[114] Felix Giardini, a Piedmontese musician, came to England in 1750, and met with encouragement. He died in Russia in 1793. After hearing him play at Bath, Gainsborough bought his viol-di-gamba, but was soon disgusted to find that the music remained with the Italian. Horace Walpole was not enthusiastic about Giardini as a composer, and advised Mason to employ Handel to set his Sappho. “Your Act is classical Athenian; shall it be subdi-di-di-vi-vi-vi-ded into modern Italian?”
[115] Dr. Arnold’s appearance at Bow Street was in respect of a rocket-stick which had descended in the sacrosanct garden of Mrs. Fountayne.

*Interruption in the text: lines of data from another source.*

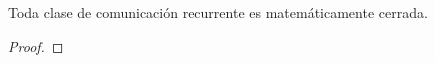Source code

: \begin{teo}
    Toda clase de comunicación recurrente es matemáticamente cerrada.

\begin{proof}



\end{proof}
\end{teo}


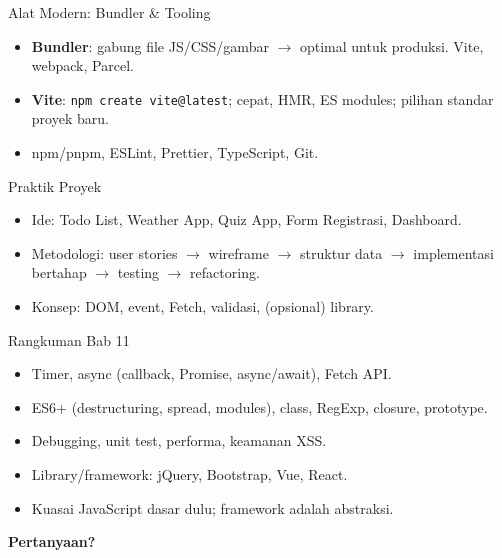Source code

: \documentclass[handout]{beamer}
\begin{document}
\begin{frame}{Alat Modern: Bundler \& Tooling}
	\begin{itemize}
		\item \textbf{Bundler}: gabung file JS/CSS/gambar $\to$ optimal untuk produksi. Vite, webpack, Parcel.
		\item \textbf{Vite}: \texttt{npm create vite@latest}; cepat, HMR, ES modules; pilihan standar proyek baru.
		\item npm/pnpm, ESLint, Prettier, TypeScript, Git.
	\end{itemize}
\end{frame}

\begin{frame}{Praktik Proyek}
	\begin{itemize}
		\item Ide: Todo List, Weather App, Quiz App, Form Registrasi, Dashboard.
		\item Metodologi: user stories $\to$ wireframe $\to$ struktur data $\to$ implementasi bertahap $\to$ testing $\to$ refactoring.
		\item Konsep: DOM, event, Fetch, validasi, (opsional) library.
	\end{itemize}
\end{frame}

\begin{frame}{Rangkuman Bab 11}
	\begin{itemize}
		\item Timer, async (callback, Promise, async/await), Fetch API.
		\item ES6+ (destructuring, spread, modules), class, RegExp, closure, prototype.
		\item Debugging, unit test, performa, keamanan XSS.
		\item Library/framework: jQuery, Bootstrap, Vue, React.
		\item Kuasai JavaScript dasar dulu; framework adalah abstraksi.
	\end{itemize}
\end{frame}

\begin{frame}{}
	\centering
	\vfill
	\textbf{\Large Pertanyaan?}
	\vfill
\end{frame}
\end{document}
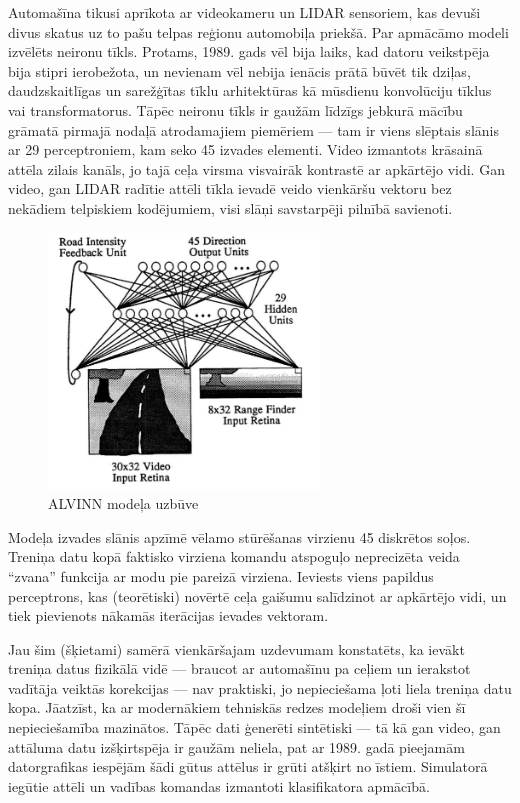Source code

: \documentclass[12pt, a4paper]{article}
\numberwithin{equation}{section} %
\begin{document}
Automašīna tikusi aprīkota ar videokameru un LIDAR sensoriem, kas devuši divus skatus uz to pašu telpas reģionu automobiļa priekšā. Par apmācāmo modeli izvēlēts neironu tīkls. Protams, 1989. gads vēl bija laiks, kad datoru veikstpēja bija stipri ierobežota, un nevienam vēl nebija ienācis prātā būvēt tik dziļas, daudzskaitlīgas un sarežģītas tīklu arhitektūras kā mūsdienu konvolūciju tīklus vai transformatorus. Tāpēc neironu tīkls ir gaužām līdzīgs jebkurā mācību grāmatā pirmajā nodaļā atrodamajiem piemēriem --- tam ir viens slēptais slānis ar 29 perceptroniem, kam seko 45 izvades elementi. Video izmantots krāsainā attēla zilais kanāls, jo tajā ceļa virsma visvairāk kontrastē ar apkārtējo vidi. Gan video, gan LIDAR radītie attēli tīkla ievadē veido vienkāršu vektoru bez nekādiem telpiskiem kodējumiem, visi slāņi savstarpēji pilnībā savienoti.

\begin{figure}[t!]
    \centering
    \includegraphics[height=6.8cm,page=1]{../img/alvinn_architecture.png}
    \caption{ALVINN modeļa uzbūve \cite{pomerleau1989alvinn}}
\end{figure}

Modeļa izvades slānis apzīmē vēlamo stūrēšanas virzienu 45 diskrētos soļos. Treniņa datu kopā faktisko virziena komandu atspoguļo neprecizēta veida ``zvana'' funkcija ar modu pie pareizā virziena. Ieviests viens papildus perceptrons, kas (teorētiski) novērtē ceļa gaišumu salīdzinot ar apkārtējo vidi, un tiek pievienots nākamās iterācijas ievades vektoram.

Jau šim (šķietami) samērā vienkāršajam uzdevumam konstatēts, ka ievākt treniņa datus fizikālā vidē --- braucot ar automašīnu pa ceļiem un ierakstot vadītāja veiktās korekcijas --- nav praktiski, jo nepieciešama ļoti liela treniņa datu kopa. Jāatzīst, ka ar modernākiem tehniskās redzes modeļiem droši vien šī nepieciešamība mazinātos. Tāpēc dati ģenerēti sintētiski --- tā kā gan video, gan attāluma datu izšķirtspēja ir gaužām neliela, pat ar 1989. gadā pieejamām datorgrafikas iespējām šādi gūtus attēlus ir grūti atšķirt no īstiem. Simulatorā iegūtie attēli un vadības komandas izmantoti klasifikatora apmācībā.
\end{document}

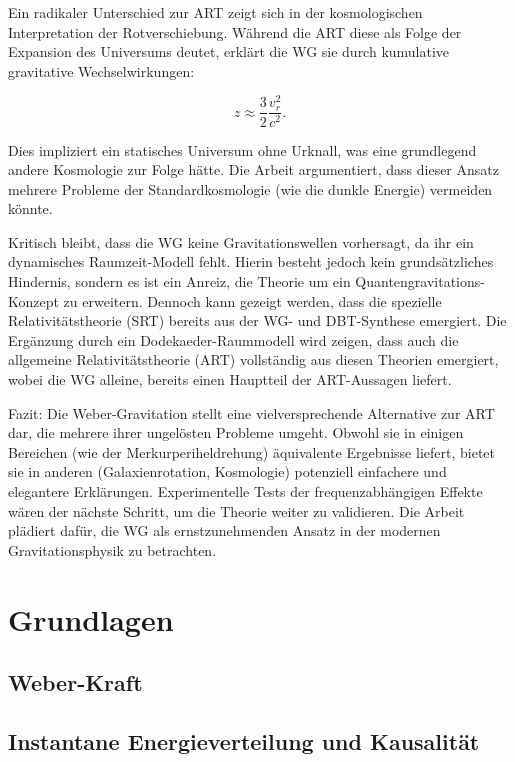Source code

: \documentclass[10pt,oneside,openright]{book} %
\numberwithin{equation}{section}
\begin{document}
Ein radikaler Unterschied zur ART zeigt sich in der kosmologischen Interpretation der Rotverschiebung. Während die ART diese als Folge der Expansion des Universums deutet,
erklärt die WG sie durch kumulative gravitative Wechselwirkungen:

\[
z \approx \frac{3}{2} \frac{v_r^2}{c^2}.
\]  

Dies impliziert ein statisches Universum ohne Urknall, was eine grundlegend andere Kosmologie zur Folge hätte. Die Arbeit argumentiert, dass dieser Ansatz mehrere Probleme
der Standardkosmologie (wie die dunkle Energie) vermeiden könnte.  

Kritisch bleibt, dass die WG keine Gravitationswellen vorhersagt, da ihr ein dynamisches Raumzeit-Modell fehlt. Hierin besteht jedoch kein grundsätzliches Hindernis,
sondern es ist ein Anreiz, die Theorie um ein Quantengravitations-Konzept zu erweitern. Dennoch kann gezeigt werden, dass die spezielle Relativitätstheorie (SRT)
bereits aus der WG- und DBT-Synthese emergiert. Die Ergänzung durch ein Dodekaeder-Raummodell wird zeigen, dass auch die allgemeine Relativitätstheorie (ART) vollständig aus diesen
Theorien emergiert, wobei die WG alleine, bereits einen Hauptteil der ART-Aussagen liefert.

Fazit: Die Weber-Gravitation stellt eine vielversprechende Alternative zur ART dar, die mehrere ihrer ungelösten Probleme umgeht. Obwohl sie in einigen Bereichen
(wie der Merkurperiheldrehung) äquivalente Ergebnisse liefert, bietet sie in anderen (Galaxienrotation, Kosmologie) potenziell einfachere und elegantere Erklärungen.
Experimentelle Tests der frequenzabhängigen Effekte wären der nächste Schritt, um die Theorie weiter zu validieren. Die Arbeit plädiert dafür, die WG als
ernstzunehmenden Ansatz in der modernen Gravitationsphysik zu betrachten.

\tableofcontents

\part{Grundlagen}
\chapter{Weber-Kraft}
\label{chapter:weber_kraft}





\chapter{Instantane Energieverteilung und Kausalität}

\end{document}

[116] “To James Winston, Esq. [secretary to the Garrick Club, and several times mentioned in the diary of John Payne Collier], I am obliged for the above notices; indeed, to that gentleman’s disinterested indulgence I am also indebted for many other curious particulars introduced in this work, selected from his most extensive and valuable library of English Theatrical Biography, both in manuscript and in print, a collection formed by himself during the last thirty years.”—S.
[117] “Torré was a printseller in partnership with the late Mr. Thane, and lived in Market Lane, Haymarket.”—S.
[118] Dr. William Kenrick, the rampageous critic and playwright. His comedy The Duellist is his best-remembered work. In July 1774 he began a course of lectures in the “Theatre for Burlettas” at Marylebone Gardens, which he termed “a School of Shakespeare,” an entertainment which he also gave at the Devil Tavern in Fleet Street. Kenrick attacked Dr. Johnson’s Shakespeare. On Goldsmith saying that he had never heard of Kenrick’s writings, the doctor replied: “Sir, he is one of the many who have made themselves public, without making themselves known.”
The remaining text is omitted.